Union University
Union University Dept of Language


Consumerism and Atonement for Sin

Director of the Institute for Intellectual Discipleship

December 9, 2008 - As the Christmas season approaches, one runs a heightened risk of being identified with that archetypal curmudgeon, Scrooge, if one dares speak so much as a word of criticism against what will almost universally be perceived as a laudatory expression of “peace on earth and good will toward men.” As an example of the latter, consider Starbucks’ recent RED campaign. (To experience a more complete immersion in the propaganda, see the promotional video.)

No Christian should openly deride acts of genuine charity. Starbucks is to be commended for its corporate generosity. But the timing and the nature of the campaign should not escape the notice of discerning evangelicals.

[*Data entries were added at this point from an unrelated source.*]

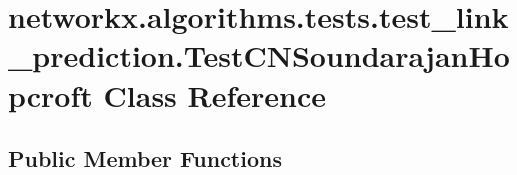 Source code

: \hypertarget{classnetworkx_1_1algorithms_1_1tests_1_1test__link__prediction_1_1TestCNSoundarajanHopcroft}{}\section{networkx.\+algorithms.\+tests.\+test\+\_\+link\+\_\+prediction.\+Test\+C\+N\+Soundarajan\+Hopcroft Class Reference}
\label{classnetworkx_1_1algorithms_1_1tests_1_1test__link__prediction_1_1TestCNSoundarajanHopcroft}
\subsection*{Public Member Functions}
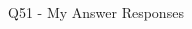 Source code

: \begin{frame}{Q51 - My Answer Responses}
\begin{multicols}{2}
    \begin{minipage}{\linewidth}
    \RaggedRight\textbf{\tiny {}} \\ 
    \vspace{4.00pt}
    \end{minipage}
    \vspace{10pt}

    \end{multicols}
\end{frame}


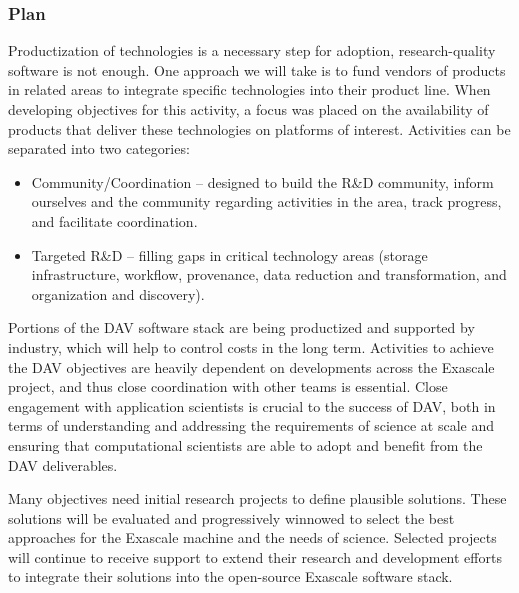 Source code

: \subsubsection{Plan}
Productization of technologies is a necessary step for adoption, research-quality software is not enough. One approach we will take is to fund vendors of products in related areas to integrate specific technologies into their product line. When developing objectives for this activity, a focus was placed on the availability of products that deliver these technologies on platforms of interest. Activities can be separated into two categories:
\begin{itemize}
\item Community/Coordination – designed to build the R\&D community, inform ourselves and the community regarding activities in the area, track progress, and facilitate coordination.
\item Targeted R\&D – filling gaps in critical technology areas (storage infrastructure, workflow, provenance, data reduction and transformation, and organization and discovery).
\end{itemize}

Portions of the DAV software stack are being productized and supported by industry, which will help to control costs in the long term. Activities to achieve the DAV objectives are heavily dependent on developments across the Exascale project, and thus close coordination with other teams is essential. Close engagement with application scientists is crucial to the success of DAV, both in terms of understanding and addressing the requirements of science at scale and ensuring that computational scientists are able to adopt and benefit from the DAV deliverables.

Many objectives need initial research projects to define plausible solutions. These solutions will be evaluated and progressively winnowed to select the best approaches for the Exascale machine and the needs of science. Selected projects will continue to receive support to extend their research and development efforts to integrate their solutions into the open-source Exascale software stack. 

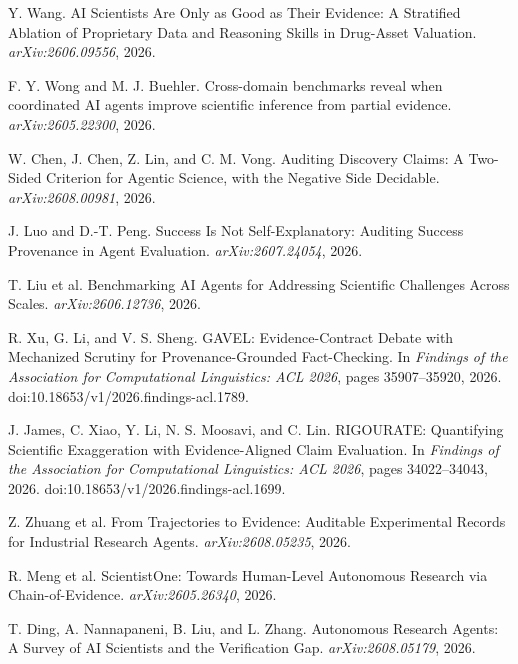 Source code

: Y. Wang. AI Scientists Are Only as Good as Their Evidence: A Stratified Ablation of Proprietary Data and Reasoning Skills in Drug-Asset Valuation. \emph{arXiv:2606.09556}, 2026.

F. Y. Wong and M. J. Buehler. Cross-domain benchmarks reveal when coordinated AI agents improve scientific inference from partial evidence. \emph{arXiv:2605.22300}, 2026.

W. Chen, J. Chen, Z. Lin, and C. M. Vong. Auditing Discovery Claims: A Two-Sided Criterion for Agentic Science, with the Negative Side Decidable. \emph{arXiv:2608.00981}, 2026.

J. Luo and D.-T. Peng. Success Is Not Self-Explanatory: Auditing Success Provenance in Agent Evaluation. \emph{arXiv:2607.24054}, 2026.

T. Liu et al. Benchmarking AI Agents for Addressing Scientific Challenges Across Scales. \emph{arXiv:2606.12736}, 2026.

R. Xu, G. Li, and V. S. Sheng. GAVEL: Evidence-Contract Debate with Mechanized Scrutiny for Provenance-Grounded Fact-Checking. In \emph{Findings of the Association for Computational Linguistics: ACL 2026}, pages 35907--35920, 2026. doi:10.18653/v1/2026.findings-acl.1789.

J. James, C. Xiao, Y. Li, N. S. Moosavi, and C. Lin. RIGOURATE: Quantifying Scientific Exaggeration with Evidence-Aligned Claim Evaluation. In \emph{Findings of the Association for Computational Linguistics: ACL 2026}, pages 34022--34043, 2026. doi:10.18653/v1/2026.findings-acl.1699.

Z. Zhuang et al. From Trajectories to Evidence: Auditable Experimental Records for Industrial Research Agents. \emph{arXiv:2608.05235}, 2026.

R. Meng et al. ScientistOne: Towards Human-Level Autonomous Research via Chain-of-Evidence. \emph{arXiv:2605.26340}, 2026.

T. Ding, A. Nannapaneni, B. Liu, and L. Zhang. Autonomous Research Agents: A Survey of AI Scientists and the Verification Gap. \emph{arXiv:2608.05179}, 2026.
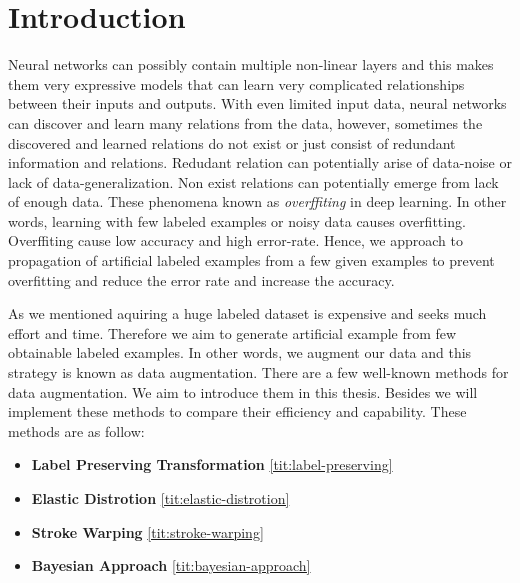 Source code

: \chapter{Introduction}

Neural networks can possibly contain multiple non-linear layers and this makes them very expressive models
that can learn very complicated relationships between their inputs and outputs. With even limited
input data, neural networks can discover and learn many relations from the data, however, sometimes the
discovered and learned relations do not exist or just consist of redundant information and
relations. Redudant relation can potentially arise of data-noise or lack of data-generalization. Non
exist relations can potentially emerge from lack of enough data. These phenomena known as
\textit{overffiting} in deep learning. In other words, learning with few labeled examples or noisy
data causes overfitting. Overffiting cause low accuracy and high error-rate. Hence, we approach to propagation of artificial
labeled examples from a few given examples to prevent overfitting and reduce the error rate and increase
the accuracy.

As we mentioned aquiring a huge labeled dataset is expensive and seeks much effort and time. Therefore we aim to generate artificial example from few obtainable labeled examples. In other words, we
augment our data and this strategy is known as data augmentation. There are a few well-known methods for data augmentation. We aim to introduce them in this thesis.  Besides we will implement these
methods to compare their efficiency and capability. These methods are as follow:
\begin{itemize}
  \item \textbf{Label Preserving Transformation} \ref{tit:label-preserving}
  \item \textbf{Elastic Distrotion} \ref{tit:elastic-distrotion}
  \item \textbf{Stroke Warping} \ref{tit:stroke-warping}
  \item \textbf{Bayesian Approach} \ref{tit:bayesian-approach}
\end{itemize}



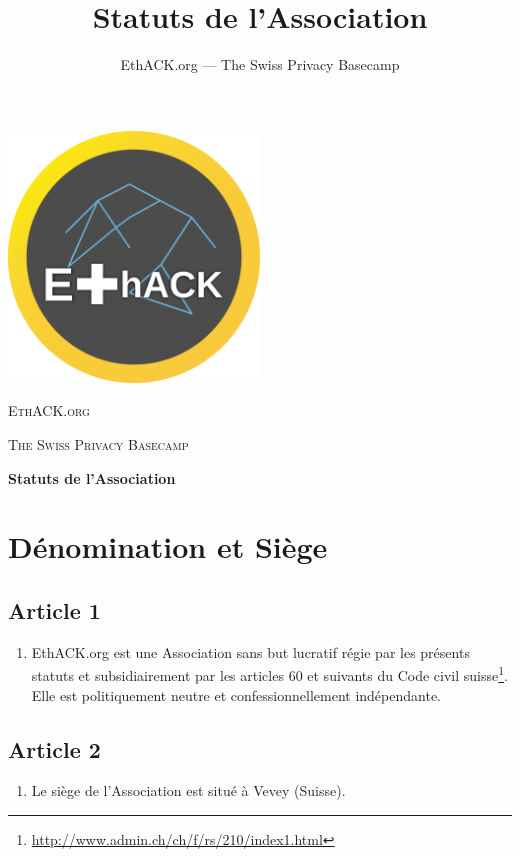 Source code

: \documentclass[12pt,twoside]{report}
\author{EthACK.org — The Swiss Privacy Basecamp}
\title{Statuts de l'Association}
\begin{document}
\begin{titlepage}
\centering
\vspace{1cm}
\includegraphics[width=0.50\textwidth]{../logo-4096.png}\par\vspace{2cm}
{\scshape\LARGE EthACK.org \par}
\vspace{1cm}
{\scshape\Large The Swiss Privacy Basecamp \par}
\vspace{1.5cm}
{\huge\bfseries Statuts de l'Association\par}

\vfill
\end{titlepage}

\tableofcontents
\newpage


\setlength{\parindent}{0cm}

\section*{Dénomination et Siège}

\subsection*{Article 1}
\begin{enumerate}
\item EthACK.org est une Association sans but lucratif régie par les présents statuts et subsidiairement par les articles 60 et suivants du Code civil suisse\footnote{\url{http://www.admin.ch/ch/f/rs/210/index1.html}}. Elle est politiquement neutre et confessionnellement indépendante.
\end{enumerate}

\subsection*{Article 2}
\begin{enumerate}
\item Le siège de l’Association est situé à Vevey (Suisse).
\end{enumerate}
\end{document}
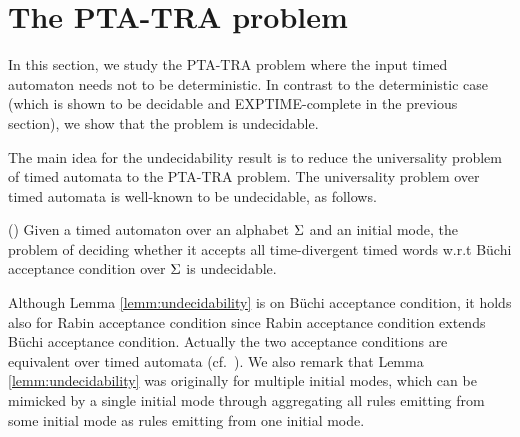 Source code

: \vspace{-1.8em}
\section{The PTA-TRA problem}
\vspace{-1em}
In this section, we study the PTA-TRA problem where the input timed automaton needs not to be deterministic.
In contrast to the deterministic case (which is shown to be decidable and EXPTIME-complete in the previous section),
we show that the problem is undecidable.

\smallskip
{} The main idea for the undecidability result is to reduce the universality problem of timed automata to the PTA-TRA problem. The universality problem over timed automata is well-known to be undecidable, as follows.

%
%
\begin{lemma}{(\cite[Theorem 5.2]{DBLP:journals/tcs/AlurD94})}\label{lemm:undecidability}
Given a timed automaton over an alphabet $\Sigma$ and an initial mode, the problem of deciding whether it accepts all time-divergent timed words w.r.t B\"{u}chi acceptance condition over $\Sigma$ is undecidable.
\end{lemma}
%
Although Lemma \ref{lemm:undecidability} is on  B\"{u}chi acceptance condition, it holds also for Rabin acceptance condition since Rabin acceptance condition extends  B\"{u}chi acceptance condition.
Actually the two acceptance conditions are equivalent over timed automata (cf.~\cite[Theorem 3.20]{DBLP:journals/tcs/AlurD94}). We also remark that Lemma \ref{lemm:undecidability} was originally for multiple initial modes, which can be mimicked by a single initial mode through aggregating all rules emitting from some initial mode as rules emitting from one initial mode.

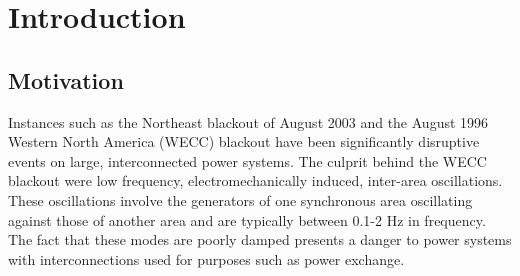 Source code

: \documentclass[a4paper, 10 pt, conference]{IEEEtran}
\begin{document}

%
\IEEEpeerreviewmaketitle

\section{Introduction}
\thispagestyle{fancy}
\fancyhead{}
\renewcommand{\headrulewidth}{0pt}

\subsection{Motivation}
Instances such as the Northeast blackout of August 2003 and the August 1996 Western North America (WECC)\cite{NAERC} blackout have been significantly disruptive events on large, interconnected power systems. The culprit behind the WECC blackout were low frequency, electromechanically induced, inter-area oscillations\cite{NAERC}. These oscillations involve the generators of one synchronous area oscillating against those of another area and are typically between 0.1-2 Hz in frequency. The fact that these modes are poorly damped\cite{WAPODNorway} presents a danger to power systems with interconnections used for purposes such as power exchange.
\end{document}
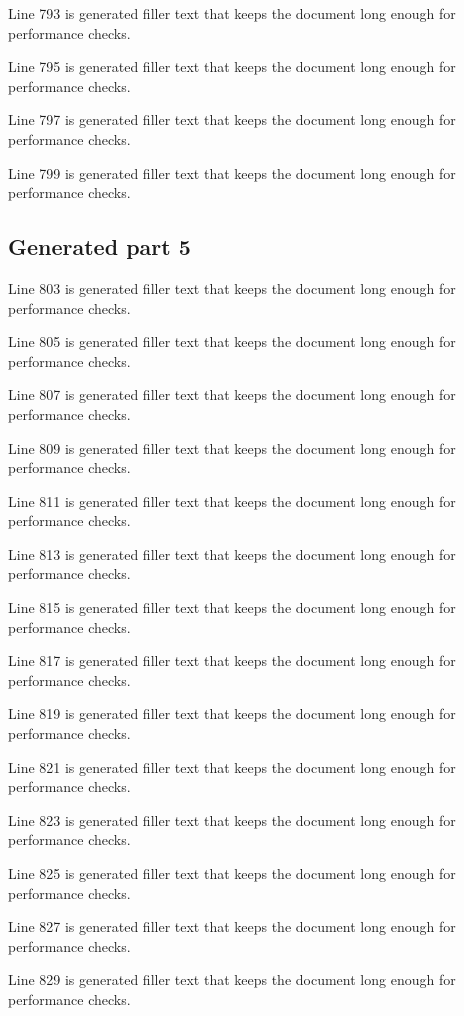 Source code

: Line 793 is generated filler text that keeps the document long enough for performance checks.

Line 795 is generated filler text that keeps the document long enough for performance checks.

Line 797 is generated filler text that keeps the document long enough for performance checks.

Line 799 is generated filler text that keeps the document long enough for performance checks.

\subsection{Generated part 5}

Line 803 is generated filler text that keeps the document long enough for performance checks.

Line 805 is generated filler text that keeps the document long enough for performance checks.

Line 807 is generated filler text that keeps the document long enough for performance checks.

Line 809 is generated filler text that keeps the document long enough for performance checks.

Line 811 is generated filler text that keeps the document long enough for performance checks.

Line 813 is generated filler text that keeps the document long enough for performance checks.

Line 815 is generated filler text that keeps the document long enough for performance checks.

Line 817 is generated filler text that keeps the document long enough for performance checks.

Line 819 is generated filler text that keeps the document long enough for performance checks.

Line 821 is generated filler text that keeps the document long enough for performance checks.

Line 823 is generated filler text that keeps the document long enough for performance checks.

Line 825 is generated filler text that keeps the document long enough for performance checks.

Line 827 is generated filler text that keeps the document long enough for performance checks.

Line 829 is generated filler text that keeps the document long enough for performance checks.


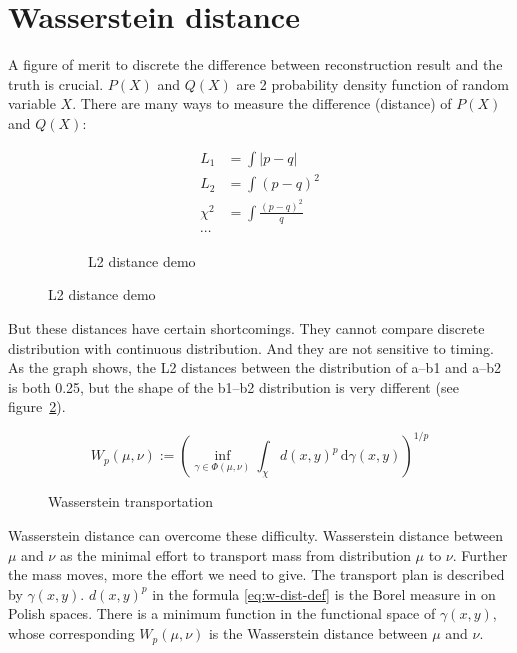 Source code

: \section{Wasserstein distance} %
A figure of merit to discrete the difference between reconstruction result and the truth is crucial. $P(X)$ and $Q(X)$ are 2 probability density function of random variable $X$. There are many ways to measure the difference (distance) of $P(X)$ and $Q(X)$: 

\begin{figure}[H]
\begin{minipage}{.25\textwidth}
\begin{align*}
    L_{1} &= \int|p-q| \\
    L_{2} &= \int(p-q)^{2} \\
    \chi^{2} &= \int\frac{(p-q)^{2}}{q} \\
    \cdots
\end{align*}
\end{minipage}
\begin{minipage}{.7\textwidth}
\begin{figure}[H]
    \centering
    \scalebox{0.4}{}
    \caption{\label{fig:l2} L2 distance demo}
\end{figure}
\end{minipage}
\end{figure}

But these distances have certain shortcomings. They cannot compare discrete distribution with continuous distribution. And they are not sensitive to timing. As the graph shows, the L2 distances between the distribution of a--b1 and a--b2 is both 0.25, but the shape of the b1--b2 distribution is very different (see figure~\ref{fig:l2}). 

\label{sub:Wasserstein distance}
    \begin{equation}
        W_{p}(\mu,\nu):=\left(\inf_{\gamma\in\Phi(\mu,\nu)}\int_{\chi}d(x,y)^{p}\,\mathrm{d}\gamma(x,y)\right)^{1/p}
        \label{eq:w-dist-def}
    \end{equation}
    \begin{figure}[H]
        \centering
        \scalebox{0.4}{}
        \caption{\label{fig:Wasserstein transportation} Wasserstein transportation}
    \end{figure}

Wasserstein distance can overcome these difficulty. Wasserstein distance between $\mu$ and $\nu$ as the minimal effort to transport mass from distribution $\mu$ to $\nu$. Further the mass moves, more the effort we need to give. The transport plan is described by $\gamma(x, y)$. $d(x,y)^{p}$ in the formula \eqref{eq:w-dist-def} is the Borel measure in
on Polish spaces. There is a minimum function in the functional space of $\gamma(x, y)$, whose corresponding $W_{p}(\mu ,\nu)$ is the Wasserstein distance between $\mu$ and $\nu$. 

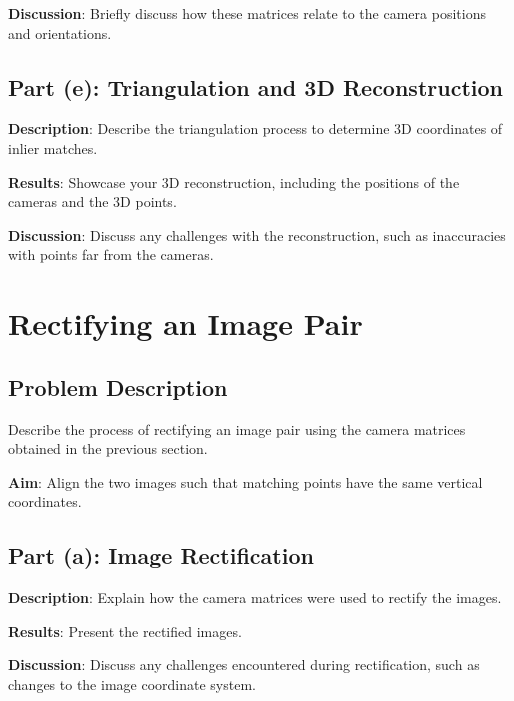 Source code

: \documentclass{article}
\begin{document}
\textbf{Discussion}: Briefly discuss how these matrices relate to the camera positions and orientations.

\subsection{Part (e): Triangulation and 3D Reconstruction}
\textbf{Description}: Describe the triangulation process to determine 3D coordinates of inlier matches.

\textbf{Results}: Showcase your 3D reconstruction, including the positions of the cameras and the 3D points.


\textbf{Discussion}: Discuss any challenges with the reconstruction, such as inaccuracies with points far from the cameras.

\section{Rectifying an Image Pair}

\subsection{Problem Description}
Describe the process of rectifying an image pair using the camera matrices obtained in the previous section.

\textbf{Aim}: Align the two images such that matching points have the same vertical coordinates.

\subsection{Part (a): Image Rectification}
\textbf{Description}: Explain how the camera matrices were used to rectify the images.

\textbf{Results}: Present the rectified images.


\textbf{Discussion}: Discuss any challenges encountered during rectification, such as changes to the image coordinate system.
\end{document}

Besides its utility as an eye-catcher and its association with all-things-St. Nick, the color RED, has obvious historic, religious overtones. In the Christian faith, red is deeply connected with the image of Christ’s blood – shed in his atoning sacrifice on the cross, and visibly symbolized in the wine of the Lord’s Supper.

Of course, the sober-minded would never openly suggest that this connection is intentional – as opposed to merely circumstantial. But the possibility of conspiracy (or dare one say, the influence of the “angel of light”) is worth pondering. After all, by its own profession, the RED campaign is “bigger than coffee” – it’s about a certain kind of salvation. And the Gospel according to Starbucks is being announced during a season of the year when we ought principally to be contemplating the announcement of the Angel Gabriel: “And behold, you will conceive in your womb and bear a son, and you shall call his name Jesus,” for, as Matthew writes, “He shall save his people from their sins.”

The prophetic words of poets contain more wisdom than the hypnotic hype of holiday consumerism. We would do well to heed the recent cautionary note of one such poet. Atonement is not for sale; we cannot spend our way to salvation.